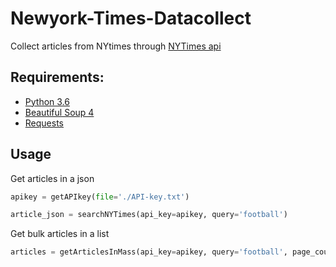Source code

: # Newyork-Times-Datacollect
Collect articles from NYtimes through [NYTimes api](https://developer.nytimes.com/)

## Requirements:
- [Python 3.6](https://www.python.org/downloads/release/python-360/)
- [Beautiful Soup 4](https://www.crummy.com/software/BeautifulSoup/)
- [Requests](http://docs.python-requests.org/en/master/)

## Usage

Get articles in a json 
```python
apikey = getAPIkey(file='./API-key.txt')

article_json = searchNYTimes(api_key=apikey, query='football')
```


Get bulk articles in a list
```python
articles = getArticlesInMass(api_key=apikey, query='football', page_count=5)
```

#####

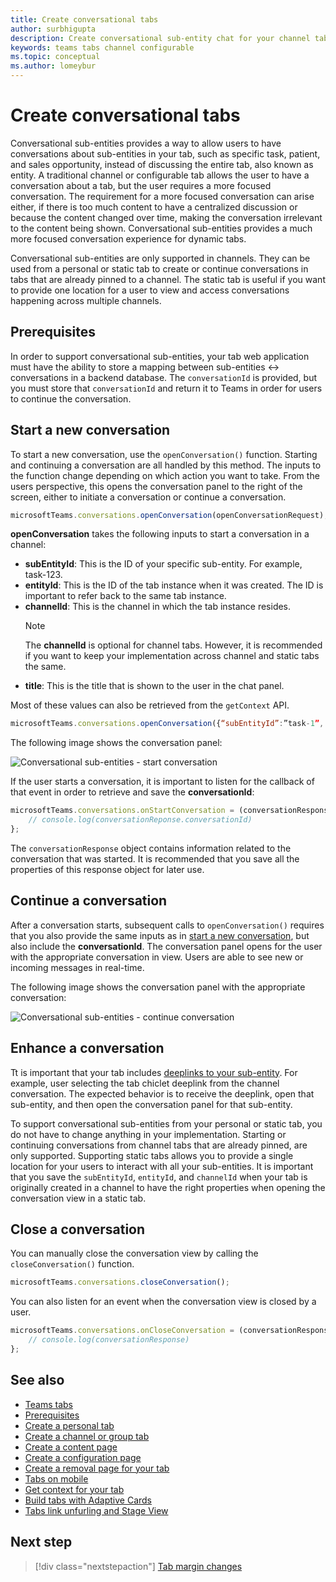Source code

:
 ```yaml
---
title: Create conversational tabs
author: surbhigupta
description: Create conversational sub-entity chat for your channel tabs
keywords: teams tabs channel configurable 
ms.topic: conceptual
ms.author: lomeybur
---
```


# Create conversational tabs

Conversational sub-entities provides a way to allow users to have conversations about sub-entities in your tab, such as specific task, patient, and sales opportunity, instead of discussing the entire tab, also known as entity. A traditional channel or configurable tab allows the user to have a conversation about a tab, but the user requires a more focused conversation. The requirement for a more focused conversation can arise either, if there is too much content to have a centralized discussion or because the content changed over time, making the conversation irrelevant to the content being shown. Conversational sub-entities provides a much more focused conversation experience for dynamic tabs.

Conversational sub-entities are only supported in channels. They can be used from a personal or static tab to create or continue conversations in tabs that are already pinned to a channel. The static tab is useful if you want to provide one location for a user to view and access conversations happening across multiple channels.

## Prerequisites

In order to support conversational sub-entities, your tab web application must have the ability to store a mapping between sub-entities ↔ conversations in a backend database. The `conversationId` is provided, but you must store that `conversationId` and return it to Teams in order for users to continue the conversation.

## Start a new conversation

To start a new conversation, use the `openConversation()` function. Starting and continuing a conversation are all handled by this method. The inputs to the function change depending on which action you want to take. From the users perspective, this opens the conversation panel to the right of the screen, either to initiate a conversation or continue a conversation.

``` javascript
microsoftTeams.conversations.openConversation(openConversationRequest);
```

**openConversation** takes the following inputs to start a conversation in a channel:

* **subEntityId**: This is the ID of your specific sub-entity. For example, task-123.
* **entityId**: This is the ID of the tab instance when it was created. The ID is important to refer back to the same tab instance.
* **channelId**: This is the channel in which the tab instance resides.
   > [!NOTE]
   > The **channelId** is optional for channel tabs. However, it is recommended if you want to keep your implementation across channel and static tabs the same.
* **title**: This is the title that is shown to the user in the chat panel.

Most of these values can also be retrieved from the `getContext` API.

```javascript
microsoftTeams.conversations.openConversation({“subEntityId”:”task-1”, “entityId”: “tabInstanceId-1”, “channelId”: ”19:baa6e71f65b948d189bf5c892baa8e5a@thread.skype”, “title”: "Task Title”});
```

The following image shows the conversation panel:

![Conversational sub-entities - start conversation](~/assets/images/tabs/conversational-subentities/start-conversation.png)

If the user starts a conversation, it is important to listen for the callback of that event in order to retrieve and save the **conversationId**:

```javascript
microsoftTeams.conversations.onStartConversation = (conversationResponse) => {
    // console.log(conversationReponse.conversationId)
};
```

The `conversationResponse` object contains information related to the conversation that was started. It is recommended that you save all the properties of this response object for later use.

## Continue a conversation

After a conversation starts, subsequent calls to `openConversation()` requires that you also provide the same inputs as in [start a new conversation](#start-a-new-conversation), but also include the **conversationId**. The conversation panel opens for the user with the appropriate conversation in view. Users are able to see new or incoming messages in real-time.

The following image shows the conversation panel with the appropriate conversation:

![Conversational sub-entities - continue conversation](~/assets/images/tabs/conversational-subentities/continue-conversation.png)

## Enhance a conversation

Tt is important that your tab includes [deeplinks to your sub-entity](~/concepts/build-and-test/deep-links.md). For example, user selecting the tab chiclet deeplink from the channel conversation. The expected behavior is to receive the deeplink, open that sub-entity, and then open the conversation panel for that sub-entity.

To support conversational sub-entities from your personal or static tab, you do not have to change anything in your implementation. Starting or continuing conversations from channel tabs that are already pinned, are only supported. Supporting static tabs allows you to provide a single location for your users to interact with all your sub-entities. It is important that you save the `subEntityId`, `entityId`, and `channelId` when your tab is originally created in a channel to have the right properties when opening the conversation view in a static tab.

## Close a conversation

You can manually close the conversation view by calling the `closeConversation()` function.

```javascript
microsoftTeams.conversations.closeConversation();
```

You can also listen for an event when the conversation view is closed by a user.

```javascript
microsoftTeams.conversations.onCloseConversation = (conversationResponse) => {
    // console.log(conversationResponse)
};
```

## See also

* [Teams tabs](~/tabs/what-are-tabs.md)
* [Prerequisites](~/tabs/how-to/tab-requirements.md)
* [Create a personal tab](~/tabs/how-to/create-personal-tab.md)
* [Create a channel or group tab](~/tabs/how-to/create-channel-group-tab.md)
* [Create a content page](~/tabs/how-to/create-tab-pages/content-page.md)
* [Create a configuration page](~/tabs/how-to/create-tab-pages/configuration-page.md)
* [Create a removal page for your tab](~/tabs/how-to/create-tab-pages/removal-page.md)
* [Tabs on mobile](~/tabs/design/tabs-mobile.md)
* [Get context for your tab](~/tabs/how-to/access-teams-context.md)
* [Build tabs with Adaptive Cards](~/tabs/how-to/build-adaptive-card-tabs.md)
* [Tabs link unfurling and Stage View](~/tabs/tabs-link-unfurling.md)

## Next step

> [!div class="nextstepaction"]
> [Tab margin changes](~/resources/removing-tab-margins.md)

#####

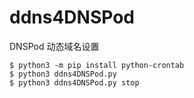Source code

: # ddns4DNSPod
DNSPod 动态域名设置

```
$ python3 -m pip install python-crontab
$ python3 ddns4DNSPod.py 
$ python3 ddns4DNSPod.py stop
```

#####

_Work instruction_:
Every line in the entries above that mentions the word "event" must be shown.

_Result below_:
If the user starts a conversation, it is important to listen for the callback of that event in order to retrieve and save the **conversationId**:
You can also listen for an event when the conversation view is closed by a user.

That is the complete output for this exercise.